I've seen this claim several places:

If a shark stops swimming it will die. (from wikianswers, alongside contradictory text)

[I]f they do not swim, then they will have no oxygen and they will drown. (from ask.com)

Do sharks drown and die if they stop swimming?

1 Answer 1


In general no, but there are some species of sharks that require movement to circulate water over their gills. NOVA had this question addressed to Dr. Samuel "Sonny" Gruber who responded as follows:

NOVA: Do sharks have to keep swimming to breathe?

Gruber: Several species do, including hammerheads and mackerel sharks. Typically, pelagic sharks that never encounter the bottom are adapted to swim all their lives. But the vast majority of sharks have a buccal (mouth) pump and are not so-called "obligate ram ventilators." (Ram ventilators like hammerheads and great whites must swim to pass water over their gills.) So the answer is no, emphatically. There are even some sharks with spiracles, holes on the top of their head that allow water to enter their gill chambers when the mouth is on the bottom.

This is corroborated by science and educational websites online as well as in the biology textbooks such as "Biology of Sharks and Their Relatives, Second Edition."

Wobbegong shark lying on the bottom of the ocean

The Wobbegong shark, a member of the carpet sharks family. As an ambush predator, the Wobbegong shark demonstrates this behavior by lying in wait on the ocean floor among rocks and other materials waiting for smaller fish to swim closer.

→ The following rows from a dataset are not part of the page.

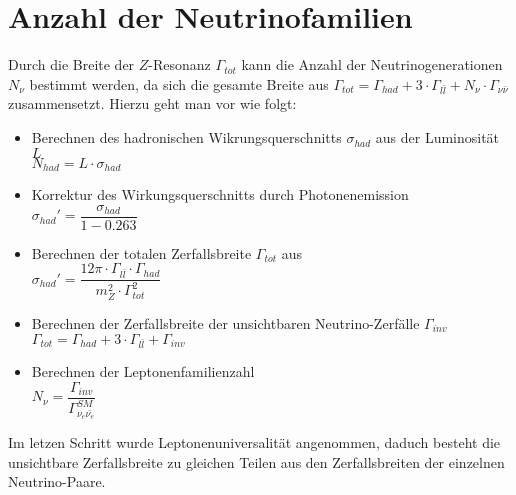 \documentclass{include/thesisclass3}
\newcommand{\cc}{\cdot}
\begin{document}
\section{Anzahl der Neutrinofamilien}
Durch die Breite der $Z$-Resonanz $\Gamma_{tot}$ kann die Anzahl der Neutrinogenerationen $N_\nu$ bestimmt werden, da sich die gesamte Breite aus $\Gamma_{tot} = \Gamma_{had} + 3 \cc \Gamma_{l \bar l} + N_\nu \cc \Gamma_{\nu \bar \nu}$ zusammensetzt. Hierzu geht man vor wie folgt:\\
\begin{itemize}
\item Berechnen des hadronischen Wikrungsquerschnitts $\sigma_{had}$ aus der Luminosität $L$\\
$N_{had}=L\cdot \sigma_{had}$

\item Korrektur des Wirkungsquerschnitts durch Photonenemission\\
$\sigma_{had}'=\dfrac{\sigma_{had}}{1-0.263} $

\item Berechnen der totalen Zerfallsbreite $\Gamma_{tot}$ aus\\
$\sigma_{had}'=\dfrac{12 \pi \cdot \Gamma_{l\bar{l}}\cdot \Gamma_{had}}{m_Z^2\cdot \Gamma_{tot}^2}$
\item Berechnen der Zerfallsbreite der unsichtbaren Neutrino-Zerfälle $\Gamma_{inv}$\\
$\Gamma_{tot} = \Gamma_{had} + 3 \cc \Gamma_{l \bar l} + \Gamma_{inv}$

\item  Berechnen der Leptonenfamilienzahl\\
$N_\nu=\dfrac{\Gamma_{inv}}{\Gamma_{\nu_e\bar{\nu_e}}^{SM}}$
\end{itemize}
Im letzen Schritt wurde Leptonenuniversalität angenommen, daduch besteht die unsichtbare Zerfallsbreite zu gleichen Teilen aus den Zerfallsbreiten der einzelnen Neutrino-Paare. 
\end{document}
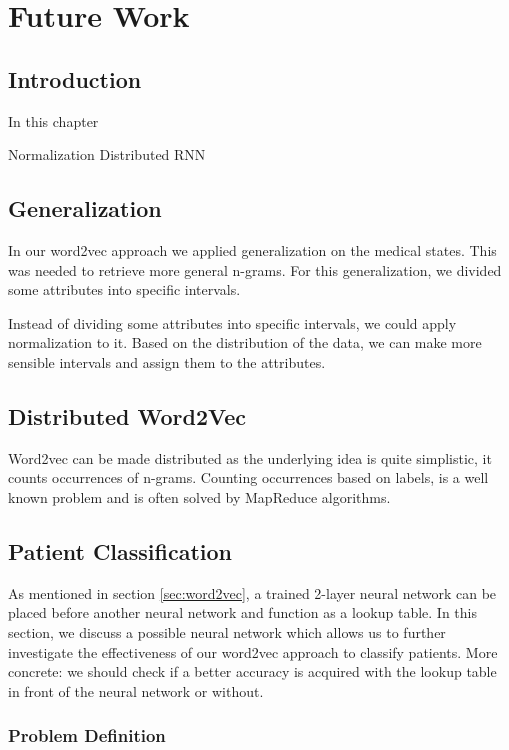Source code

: \graphicspath{ {FutureWork/Images/} }


\chapter{Future Work}
\label{cha:futureWork}

\section{Introduction}
In this chapter 

Normalization
Distributed
RNN


\section{Generalization}

In our word2vec approach we applied generalization on the medical states. This was needed to retrieve more general n-grams. For this generalization, we divided some attributes into specific intervals.

Instead of dividing some attributes into specific intervals, we could apply normalization to it. Based on the distribution of the data, we can make more sensible intervals and assign them to the attributes.


\section{Distributed Word2Vec}

Word2vec can be made distributed as the underlying idea is quite simplistic, it counts occurrences of n-grams. Counting occurrences based on labels, is a well known problem and is often solved by MapReduce algorithms. 


\section{Patient Classification}

As mentioned in section \ref{sec:word2vec}, a trained 2-layer neural network can be placed before another neural network and function as a lookup table. In this section, we discuss a possible neural network which allows us to further investigate the effectiveness of our word2vec approach to classify patients. More concrete: we should check if a better accuracy is acquired with the lookup table in front of the neural network or without. 

\subsection{Problem Definition}

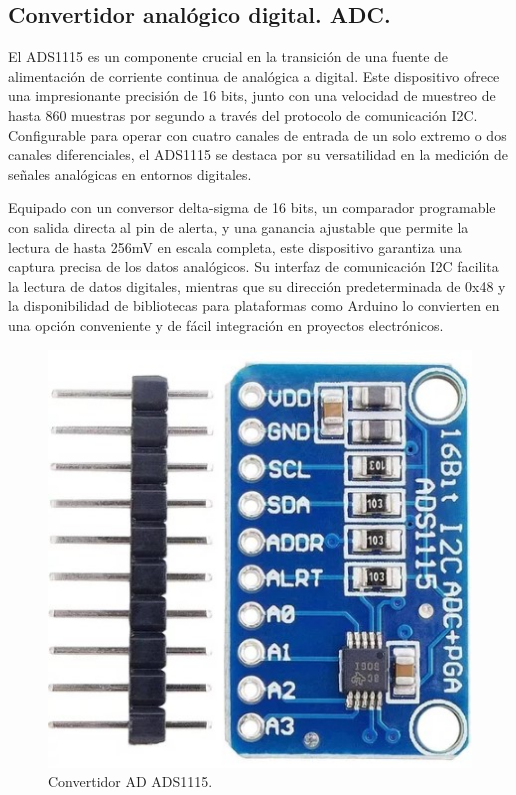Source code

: \subsection{Convertidor analógico digital. ADC.}
El ADS1115 \cite{ADS1115} es un componente crucial en la transición de una fuente de alimentación de corriente continua de analógica a digital. Este dispositivo ofrece una impresionante precisión de 16 bits, junto con una velocidad de muestreo de hasta 860 muestras por segundo a través del protocolo de comunicación I2C. Configurable para operar con cuatro canales de entrada de un solo extremo o dos canales diferenciales, el ADS1115 se destaca por su versatilidad en la medición de señales analógicas en entornos digitales. \par 
Equipado con un conversor delta-sigma de 16 bits, un comparador programable con salida directa al pin de alerta, y una ganancia ajustable que permite la lectura de hasta 256mV en escala completa, este dispositivo garantiza una captura precisa de los datos analógicos. Su interfaz de comunicación I2C facilita la lectura de datos digitales, mientras que su dirección predeterminada de 0x48 y la disponibilidad de bibliotecas para plataformas como Arduino lo convierten en una opción conveniente y de fácil integración en proyectos electrónicos.\par 
\begin{figure}[H]
    \centering
    \includegraphics[scale=0.3]{./imagenes/ads1115.jpg}
    \caption{Convertidor AD ADS1115.}
    \label{F:ADC}
\end{figure}

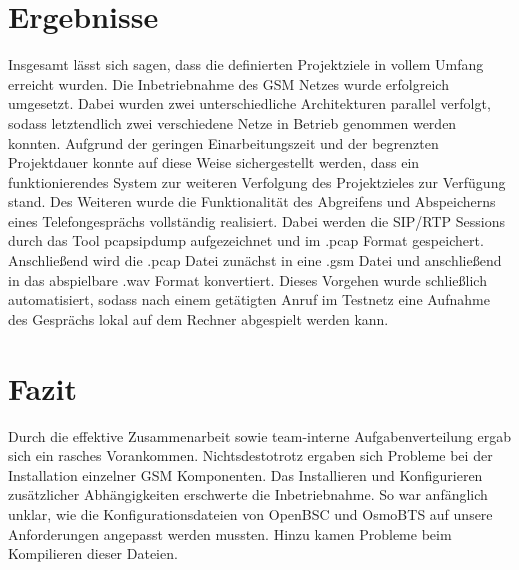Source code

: \section{Ergebnisse} 
Insgesamt lässt sich sagen, dass die definierten Projektziele in vollem Umfang erreicht wurden. Die Inbetriebnahme des GSM Netzes wurde erfolgreich umgesetzt. Dabei wurden zwei unterschiedliche Architekturen parallel verfolgt, sodass letztendlich zwei verschiedene Netze in Betrieb genommen werden konnten. Aufgrund der geringen Einarbeitungszeit und der begrenzten Projektdauer konnte auf diese Weise sichergestellt werden, dass ein funktionierendes System zur weiteren Verfolgung des Projektzieles zur Verfügung stand. Des Weiteren wurde die Funktionalität des Abgreifens und Abspeicherns eines Telefongesprächs vollständig realisiert. Dabei werden die SIP/RTP Sessions durch das Tool pcapsipdump aufgezeichnet und im .pcap Format gespeichert. Anschließend wird die .pcap Datei zunächst in eine .gsm Datei und anschließend in das abspielbare .wav Format konvertiert. Dieses Vorgehen wurde schließlich automatisiert, sodass nach einem getätigten Anruf im Testnetz eine Aufnahme des Gesprächs lokal auf dem Rechner abgespielt werden kann.

\section{Fazit}
Durch die effektive Zusammenarbeit sowie team-interne Aufgabenverteilung ergab sich ein rasches Vorankommen. Nichtsdestotrotz ergaben sich Probleme bei der Installation einzelner GSM Komponenten. Das Installieren und Konfigurieren zusätzlicher Abhängigkeiten erschwerte die Inbetriebnahme. So war anfänglich unklar, wie die Konfigurationsdateien von OpenBSC und OsmoBTS auf unsere Anforderungen angepasst werden mussten. Hinzu kamen Probleme beim Kompilieren dieser Dateien. 



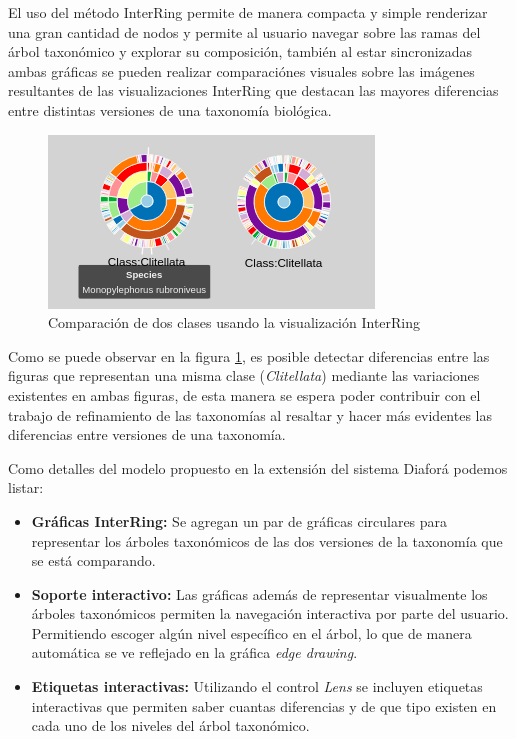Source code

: \documentclass[journal]{IEEEtran}
\begin{document}
El uso del método InterRing permite de manera compacta y simple renderizar una gran cantidad de nodos y permite al usuario navegar sobre las ramas 
del árbol taxonómico y explorar su composición, también al estar sincronizadas ambas gráficas se pueden realizar comparaciónes 
visuales sobre las imágenes resultantes de las visualizaciones InterRing que destacan las mayores diferencias entre distintas versiones de una taxonomía biológica.

\begin{figure}
  \centering
  \includegraphics[]{interringCompare.png}
  \caption{Comparación de dos clases usando la visualización InterRing}
  \label{class_compare}
\end{figure}

Como se puede observar en la figura \ref{class_compare}, es posible detectar diferencias entre las figuras que representan una misma clase (\emph{Clitellata})
mediante las variaciones existentes en ambas figuras, de esta manera se espera poder contribuir con el trabajo de refinamiento de las taxonomías al 
resaltar y hacer más evidentes las diferencias entre versiones de una taxonomía.

Como detalles del modelo propuesto en la extensión del sistema Diaforá podemos listar:

\begin{itemize}
  \item \textbf{Gráficas InterRing:} Se agregan un par de gráficas circulares para representar los árboles taxonómicos de las
  dos versiones de la taxonomía que se está comparando.
  \item  \textbf{Soporte interactivo:} Las gráficas además de representar visualmente los árboles taxonómicos permiten la navegación interactiva
  por parte del usuario. Permitiendo escoger algún nivel específico en el árbol, lo que de manera automática se ve reflejado en la gráfica \emph{edge drawing}.
  \item \textbf{Etiquetas interactivas:} Utilizando el control \emph{Lens} se incluyen etiquetas interactivas que permiten saber cuantas diferencias y de que tipo existen
  en cada uno de los niveles del árbol taxonómico.
\end{itemize}
\end{document}
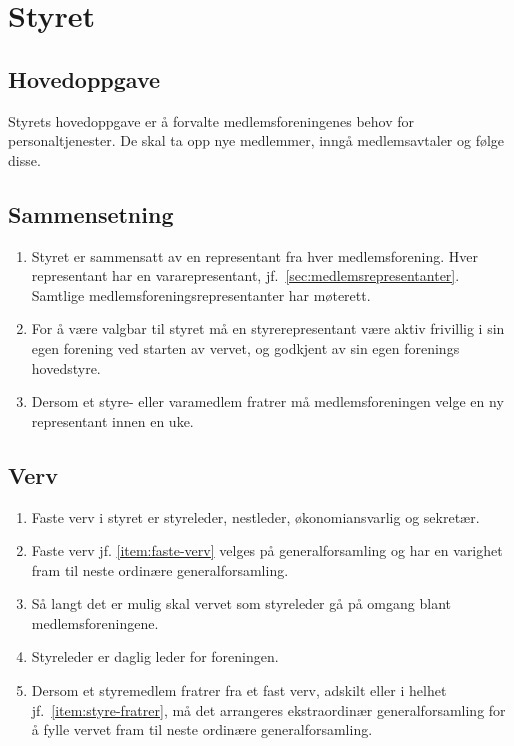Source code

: \documentclass[11pt,norsk,a4paper]{article}
\renewcommand{\thesection}{§ \arabic{section}}
\renewcommand{\thesubsection}{\thesection-\arabic{subsection}}
\renewcommand{\theenumi}{\alph{enumi}}
\begin{document}
\section{Styret}
\subsection{Hovedoppgave}
Styrets hovedoppgave er å forvalte medlemsforeningenes behov for personaltjenester.
De skal ta opp nye medlemmer, inngå medlemsavtaler og følge disse.

\subsection{Sammensetning\label{sec:sammensetning}}
\begin{enumerate}[ref=\thesubsection~punkt \theenumi]
	\item Styret er sammensatt av en representant fra hver medlemsforening. Hver representant har en vararepresentant, jf.~\ref{sec:medlemsrepresentanter}. Samtlige medlemsforeningsrepresentanter har møterett.
	\item For å være valgbar til styret må en styrerepresentant være aktiv frivillig i sin egen forening ved starten av vervet, og godkjent av sin egen forenings hovedstyre\label{item:valgbar}.
	\item Dersom et styre- eller varamedlem fratrer må medlemsforeningen velge en ny representant innen en uke\label{item:styre-fratrer}.
\end{enumerate}

\subsection{Verv}
\begin{enumerate}
	\item Faste verv i styret er styreleder, nestleder, økonomiansvarlig og sekretær\label{item:faste-verv}. 
	\item Faste verv jf. \cref{item:faste-verv} velges på generalforsamling og har en varighet fram til neste ordinære generalforsamling.
	\item Så langt det er mulig skal vervet som styreleder gå på omgang blant medlemsforeningene. 
	\item Styreleder er daglig leder for foreningen.
	\item Dersom et styremedlem fratrer fra et fast verv, adskilt eller i helhet jf.~\ref{item:styre-fratrer}, må det arrangeres ekstraordinær generalforsamling for å fylle vervet fram til neste ordinære generalforsamling.
\end{enumerate}
\end{document}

  • mind that needing waterflow doesn't mean they have to swim. They could be stationary in flowing water instead...
    – jwenting
    Commented Aug 27, 2013 at 15:26
  • 1
    As a wonderful example, see the Wobbegong shark - which sits on the bottom, camouflaged, waiting motionless awaiting its prey.
    – Rory Alsop
    Commented Aug 28, 2013 at 8:43
  • @RoryAlsop Ah! Good one!
    – rjzii
    Commented Aug 28, 2013 at 13:21
  • But it seems there are some sharks that would (Great whites and hammerheads)
    – Chad
    Commented Aug 28, 2013 at 18:40
  • I think, although science has long believed certain sharks needed constant movement, I remember a few instances (very rare) where this has been found not entirely true! ack.net/sharks080510.html and sharkwatchsa.com/en/blog/category/482/post/1099/… What I really want to find is the article where the great whites were found sleeping in some underwater cave, but I can't!!!